Was passiert in der Jubiläumssendung?
25 Stunden "Kalkofes Mattscheibe" am Stück – so was würde sich wirklich kein anderer Sender trauen. Der "Mattscheibe"-Marathon zeigt nicht nur die besten Clips, sondern auch Dokumentationen, Interviews, neu produzierte Inhalte, Outtakes usw., usw., im Grunde die längste Sendungsdokumentation der Welt. Als Finale gibt es dann eine große dreistündige Liveshow, moderiert von Peter Rütten mit vielen Gästen, ehemaligen Opfern und Überraschungen sowie den besten 25 Clips aus 25 Jahren, ausgewählt von den Zuschauern. Da bin ich selbst am meisten gespannt drauf!
25 Jahre in 25 Stunden
Der Kalk-Marathon startet am 18. April: Zur Einstimmung zeigt Tele 5 um 20.15 Uhr den Kinofilm "Neues vom Wixxer". Im Anschluss bis circa 1.00 Uhr nachts laufen die "Too Hot for Primetime"-Folgen, dann bis vormittags ein Best-of-Mix aus allen Jahren.

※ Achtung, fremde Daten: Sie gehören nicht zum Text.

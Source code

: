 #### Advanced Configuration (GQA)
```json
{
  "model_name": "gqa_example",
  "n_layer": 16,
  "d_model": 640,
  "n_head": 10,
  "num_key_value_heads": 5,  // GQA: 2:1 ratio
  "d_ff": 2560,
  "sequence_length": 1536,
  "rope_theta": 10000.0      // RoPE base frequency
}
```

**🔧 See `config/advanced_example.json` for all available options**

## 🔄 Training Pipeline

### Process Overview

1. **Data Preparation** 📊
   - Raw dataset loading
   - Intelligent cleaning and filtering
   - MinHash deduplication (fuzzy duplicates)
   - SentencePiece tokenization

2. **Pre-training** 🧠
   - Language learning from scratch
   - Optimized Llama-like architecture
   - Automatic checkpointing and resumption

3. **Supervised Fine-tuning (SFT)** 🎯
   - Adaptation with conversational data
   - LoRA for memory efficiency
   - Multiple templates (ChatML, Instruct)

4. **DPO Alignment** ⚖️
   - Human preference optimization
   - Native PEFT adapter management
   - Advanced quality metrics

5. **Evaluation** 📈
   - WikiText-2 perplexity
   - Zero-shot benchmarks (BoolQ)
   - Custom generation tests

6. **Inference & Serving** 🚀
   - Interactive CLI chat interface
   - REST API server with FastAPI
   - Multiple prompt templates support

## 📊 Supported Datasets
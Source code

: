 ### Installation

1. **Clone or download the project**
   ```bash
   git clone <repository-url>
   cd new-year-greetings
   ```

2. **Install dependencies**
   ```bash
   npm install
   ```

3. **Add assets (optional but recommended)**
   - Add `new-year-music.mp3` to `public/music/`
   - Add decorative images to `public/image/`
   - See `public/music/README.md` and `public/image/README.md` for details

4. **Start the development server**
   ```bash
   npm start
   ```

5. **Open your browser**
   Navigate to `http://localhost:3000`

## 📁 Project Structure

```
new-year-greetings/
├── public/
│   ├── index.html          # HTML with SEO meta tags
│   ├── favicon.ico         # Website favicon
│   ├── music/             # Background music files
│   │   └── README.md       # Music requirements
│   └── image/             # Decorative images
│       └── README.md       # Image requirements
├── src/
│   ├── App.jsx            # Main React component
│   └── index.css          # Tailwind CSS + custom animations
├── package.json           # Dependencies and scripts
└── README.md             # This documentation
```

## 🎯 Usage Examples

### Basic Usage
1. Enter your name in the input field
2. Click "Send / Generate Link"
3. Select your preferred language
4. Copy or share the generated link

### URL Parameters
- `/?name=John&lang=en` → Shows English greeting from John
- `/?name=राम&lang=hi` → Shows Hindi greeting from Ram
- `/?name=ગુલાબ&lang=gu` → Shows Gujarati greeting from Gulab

Ab 10.00 Uhr wird die "Mattscheibe" in thematischen Blöcken zelebriert. Gegen 19.15 Uhr beginnt das Warm-up für die TV-Gala, mit den wichtigsten Infos und neuen Clips. In der großen Jubiläumsgala ab 20.15 Uhr empfängt der Jubilar dann Freunde und Opfer aus dem ­letzten Vierteljahrhundert. Mit dabei u. a. Helmut Zerlett, Simon Gosejohann, viele Überraschungsgäste und Moderator Peter Rütten. Zum Abschluss um circa 0.00 Uhr läuft die Dokumentation "25 Jahre Kalkofes Mattscheibe – Hinter den Kulissen des Wahnsinns". Und wer gar nicht genug bekommen kann von dem Irrsinn, kann sich Kalkofes Gesamtwerk sogar komplett nach Hause holen. Die "Fernseher-Edition" mit sage und schreibe 54 DVDs ist ab sofort erhältlich.